Will someone please tell me why a system used to control the LHC is connected to the outside world?
"While we wait for it to warm up, lets raid Molten Core!"
Truth, Just Us, And Hatred For All Mankind!
The ssh console has the autocompletion on 'tab', right?
I'm Greek, so let me state a few things: From the screenshot here http://www.telegraph.co.uk/earth/graphics/2008/09/12/scicern212_big.gif it is more than clear that they are Greeks due to various references to their beliefs about certain "trends" and websites. The also state that they had no intention of causing any real trouble (Notice the **'s at the mails etc) and that they were only there to warn the admins as the site was going to get a lot more popular the following days. After an awful lot of babbling, in the end of the message, they also state that they _fixed a bug_ that could enable all the wannabes to deface the site.
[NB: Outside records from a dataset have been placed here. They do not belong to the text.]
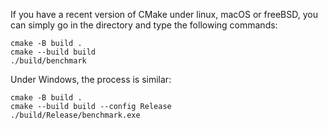 
If you have a recent version of CMake  under linux, macOS or freeBSD,  you can simply
go in the directory and type the following commands:

```
cmake -B build .
cmake --build build
./build/benchmark 
```

Under Windows, the process is similar:

```
cmake -B build .
cmake --build build --config Release
./build/Release/benchmark.exe
```
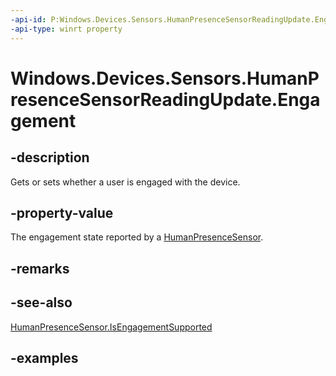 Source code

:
 ```yaml
---
-api-id: P:Windows.Devices.Sensors.HumanPresenceSensorReadingUpdate.Engagement
-api-type: winrt property
---
```


# Windows.Devices.Sensors.HumanPresenceSensorReadingUpdate.Engagement

<!--
public System.Nullable<Windows.Devices.Sensors.HumanEngagement> Engagement { get; set; }
-->

## -description

Gets or sets whether a user is engaged with the device.

## -property-value

The engagement state reported by a [HumanPresenceSensor](humanpresencesensor.md).

## -remarks

## -see-also

[HumanPresenceSensor.IsEngagementSupported](humanpresencesensor_isengagementsupported.md)

## -examples
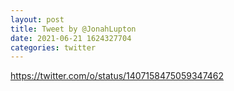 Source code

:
 ```yaml
--- 
layout: post 
title: Tweet by @JonahLupton 
date: 2021-06-21 1624327704 
categories: twitter 
--- 
```

https://twitter.com/o/status/1407158475059347462
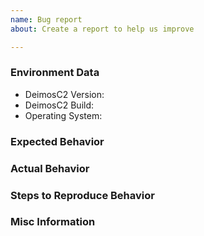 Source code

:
 ```yaml
---
name: Bug report
about: Create a report to help us improve

---
```

### Environment Data
* DeimosC2 Version:
* DeimosC2 Build:
* Operating System:

### Expected Behavior

### Actual Behavior

### Steps to Reproduce Behavior

### Misc Information
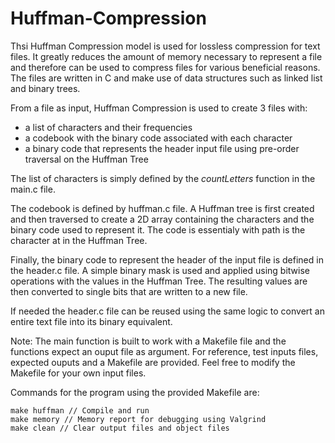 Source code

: # Huffman-Compression

Thsi Huffman Compression model is used for lossless compression for text files. It greatly reduces the amount of memory necessary to represent a file and therefore can be used to compress files for various beneficial reasons. The files are written in C and make use of data structures such as linked list and binary trees.

From a file as input, Huffman Compression is used to create 3 files with: 
- a list of characters and their frequencies
- a codebook with the binary code associated with each character
- a binary code that represents the header input file using pre-order traversal on the Huffman Tree 

The list of characters is simply defined by the _countLetters_ function in the main.c file. 

The codebook is defined by huffman.c file. A Huffman tree is first created and then traversed to create a 2D array containing the characters and the binary code used to represent it. The code is essentialy with path is the character at in the Huffman Tree.

Finally, the binary code to represent the header of the input file is defined in the header.c file. A simple binary mask is used and applied using bitwise operations with the values in the Huffman Tree. The resulting values are then converted to single bits that are written to a new file. 

If needed the header.c file can be reused using the same logic to convert an entire text file into its binary equivalent. 


Note: The main function is built to work with a Makefile file and the functions expect an ouput file as argument. For reference, test inputs files, expected ouputs and a Makefile are provided. Feel free to modify the Makefile for your own input files.


Commands for the program using the provided Makefile are:
```
make huffman // Compile and run
make memory // Memory report for debugging using Valgrind
make clean // Clear output files and object files
```


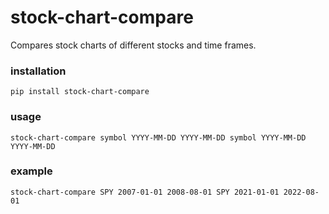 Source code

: # stock-chart-compare
Compares stock charts of different stocks and time frames.

### installation
```pip install stock-chart-compare```

### usage
```stock-chart-compare symbol YYYY-MM-DD YYYY-MM-DD symbol YYYY-MM-DD YYYY-MM-DD```
### example
```stock-chart-compare SPY 2007-01-01 2008-08-01 SPY 2021-01-01 2022-08-01```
PS: It's 1AM here so I'm really sorry for not being able to read all the comments that have been made so far.
Why in the hell is something like this linked to the internet are they crazy? Thats just stupid from a security stand point to have the control computers linked to the internet now days it's not like how it was in the 70s and 80s. If I was running the program I would so fire the person who setup the computers as that was a colossal f--k up bigger then the LHC it's self.
I wonder if that is what *really* happened to Gordon Freeman's experiment?